Section 3.2: Basic MPI Workflow
Key Concept
This section outlines the fundamental steps involved in writing a simple parallel program using MPI.
Topics
- Initialization: Explain the need to initialize the MPI environment.
- Communication Setup: Describe how to define communication patterns between processes.
- Task Decomposition: Discuss dividing the overall problem into smaller tasks for parallel execution.
- Finalization: Explain the importance of properly terminating the MPI environment.
Section 3.3: Data Structures in Parallel
Key Concept
Choosing appropriate data structures is crucial for efficient parallel programming.
Topics
- Global vs. Local Data: Differentiate between data accessible to all processes and data specific to a single process.
- Data Partitioning: Explore techniques for dividing data among processes (e.g., domain decomposition).
- Synchronization Primitives: Introduce concepts like barriers and locks for coordinating parallel operations.
- Data Alignment: Briefly mention the importance of data alignment for performance.
Section 3.4: Common MPI Patterns
Key Concept
Several common patterns arise in parallel programming, offering reusable solutions for frequently encountered problems.
Topics
- Data Parallelism: Explain how to apply the same operation to different parts of the data.
- Task Parallelism: Describe how to execute different tasks concurrently.
- Pipeline Parallelism: Introduce the concept of breaking down a complex task into stages executed in a pipeline.
- Reduce Operation: Highlight the use of
MPI.Reduce
for aggregating data across processes.
Section 3.2: mpiexec
and distributed execution
Key Concept
mpiexec
is the command-line tool used to launch parallel processes across multiple nodes in a cluster. It allows you to distribute your workload and leverage the combined computational power of your system.
Topics
- Process Launch:
mpiexec
starts multiple instances of a program. - Resource Specification: You specify the number of processes and the host(s) to run them on.
- Environment Variables:
mpiexec
sets environment variables crucial for inter-process communication (e.g.,MPI_COMM_WORLD_SIZE
,MPI_PROC_ID
). Basic Command Structure:
mpiexec -n <processes> <program_arguments>
In-session Exercise: (5 min) What are the key environment variables set by
mpiexec
and what is their purpose?- Common Pitfalls: Forgetting to specify the number of processes (
-n
) will likely lead to errors. - Best Practices: Always verify the number of processes and host configuration before launching a job.
Section 3.3: MPI Communication Fundamentals
Key Concept
MPI communication enables processes to exchange data and coordinate their actions during parallel execution. It's the core mechanism for distributed computation.
Topics
- Message Passing: Processes send and receive data via messages.
- Communication Patterns: Common patterns include point-to-point (sending to a specific process) and collective operations (e.g., broadcast, gather).
- Data Distribution: Data can be distributed across processes using techniques like domain decomposition.
MPI Functions: MPI provides a set of functions for communication (e.g.,
MPI_Send
,MPI_Recv
).In-session Exercise: (5 min) Describe the difference between point-to-point and collective communication.
- Common Pitfalls: Incorrectly specifying message sizes or buffer sizes can lead to communication errors.
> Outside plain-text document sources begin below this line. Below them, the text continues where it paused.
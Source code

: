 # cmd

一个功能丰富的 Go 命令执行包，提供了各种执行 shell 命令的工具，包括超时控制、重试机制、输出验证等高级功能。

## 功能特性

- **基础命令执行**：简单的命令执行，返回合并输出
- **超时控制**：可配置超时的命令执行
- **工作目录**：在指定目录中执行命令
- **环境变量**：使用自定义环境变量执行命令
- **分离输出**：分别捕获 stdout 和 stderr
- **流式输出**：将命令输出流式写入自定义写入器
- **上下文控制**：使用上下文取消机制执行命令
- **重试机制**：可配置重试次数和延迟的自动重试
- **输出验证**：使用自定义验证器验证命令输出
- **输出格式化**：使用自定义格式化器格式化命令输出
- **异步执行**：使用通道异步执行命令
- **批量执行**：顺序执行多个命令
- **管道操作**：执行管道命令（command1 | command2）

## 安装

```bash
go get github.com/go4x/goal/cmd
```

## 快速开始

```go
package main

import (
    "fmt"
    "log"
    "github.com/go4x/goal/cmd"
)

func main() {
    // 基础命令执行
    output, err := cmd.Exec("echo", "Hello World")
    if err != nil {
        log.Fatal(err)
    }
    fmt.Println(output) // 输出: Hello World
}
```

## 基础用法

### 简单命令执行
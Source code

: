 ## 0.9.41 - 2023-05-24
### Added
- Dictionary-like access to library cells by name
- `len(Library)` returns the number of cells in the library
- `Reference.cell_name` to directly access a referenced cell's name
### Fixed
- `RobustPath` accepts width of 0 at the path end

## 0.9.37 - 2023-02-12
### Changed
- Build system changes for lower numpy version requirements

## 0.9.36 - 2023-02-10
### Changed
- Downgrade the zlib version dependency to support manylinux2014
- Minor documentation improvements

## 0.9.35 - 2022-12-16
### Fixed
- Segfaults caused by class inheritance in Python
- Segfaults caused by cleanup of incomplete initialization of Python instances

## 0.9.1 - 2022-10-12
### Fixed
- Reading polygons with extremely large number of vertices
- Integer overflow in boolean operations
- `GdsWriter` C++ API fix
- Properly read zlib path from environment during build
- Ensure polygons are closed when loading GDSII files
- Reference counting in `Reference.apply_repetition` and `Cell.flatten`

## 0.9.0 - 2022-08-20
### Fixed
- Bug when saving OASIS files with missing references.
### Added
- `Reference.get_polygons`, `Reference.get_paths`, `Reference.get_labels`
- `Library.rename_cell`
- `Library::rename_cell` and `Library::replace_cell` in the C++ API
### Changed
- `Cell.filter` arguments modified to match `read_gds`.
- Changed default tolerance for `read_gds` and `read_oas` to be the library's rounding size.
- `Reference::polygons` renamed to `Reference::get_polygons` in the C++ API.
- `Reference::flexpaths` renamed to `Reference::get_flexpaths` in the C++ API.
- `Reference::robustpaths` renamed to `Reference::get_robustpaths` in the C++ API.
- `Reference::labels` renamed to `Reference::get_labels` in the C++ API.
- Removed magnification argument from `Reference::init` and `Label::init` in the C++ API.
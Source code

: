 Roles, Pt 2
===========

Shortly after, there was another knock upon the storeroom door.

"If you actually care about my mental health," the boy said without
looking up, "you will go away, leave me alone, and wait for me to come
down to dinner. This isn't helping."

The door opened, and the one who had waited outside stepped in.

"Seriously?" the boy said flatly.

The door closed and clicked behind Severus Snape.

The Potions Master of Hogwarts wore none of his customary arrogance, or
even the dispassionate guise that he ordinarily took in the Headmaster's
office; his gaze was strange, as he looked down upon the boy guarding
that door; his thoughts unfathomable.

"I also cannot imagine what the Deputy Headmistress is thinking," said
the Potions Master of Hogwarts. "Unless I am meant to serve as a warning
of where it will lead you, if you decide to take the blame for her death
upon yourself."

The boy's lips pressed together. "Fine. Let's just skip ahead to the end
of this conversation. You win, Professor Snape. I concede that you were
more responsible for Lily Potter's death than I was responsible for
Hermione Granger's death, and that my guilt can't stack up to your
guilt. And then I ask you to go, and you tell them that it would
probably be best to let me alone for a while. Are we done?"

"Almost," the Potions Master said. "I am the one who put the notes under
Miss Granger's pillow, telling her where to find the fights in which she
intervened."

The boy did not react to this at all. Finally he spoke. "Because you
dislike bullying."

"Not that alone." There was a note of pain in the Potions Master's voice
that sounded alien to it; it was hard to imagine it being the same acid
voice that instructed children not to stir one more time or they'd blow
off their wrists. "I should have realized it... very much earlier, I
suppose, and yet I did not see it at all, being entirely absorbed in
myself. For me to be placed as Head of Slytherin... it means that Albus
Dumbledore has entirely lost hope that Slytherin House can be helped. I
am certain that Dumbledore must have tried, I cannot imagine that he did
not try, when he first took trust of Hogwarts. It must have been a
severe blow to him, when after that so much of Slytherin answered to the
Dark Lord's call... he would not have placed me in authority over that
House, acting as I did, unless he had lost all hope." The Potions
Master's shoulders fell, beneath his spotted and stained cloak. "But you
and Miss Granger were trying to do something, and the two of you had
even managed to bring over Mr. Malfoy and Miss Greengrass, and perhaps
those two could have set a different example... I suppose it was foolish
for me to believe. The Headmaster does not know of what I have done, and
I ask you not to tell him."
- Best Practices: Use appropriate data types for communication to minimize data transfer overhead.
Section 3.4: Common MPI Operations**
Key Concept
MPI provides a set of fundamental operations for exchanging data and coordinating processes, forming the building blocks of parallel algorithms.
Topics
- Send/Receive: Fundamental for data exchange between processes.
- Broadcast: Copies data from one process to all other processes.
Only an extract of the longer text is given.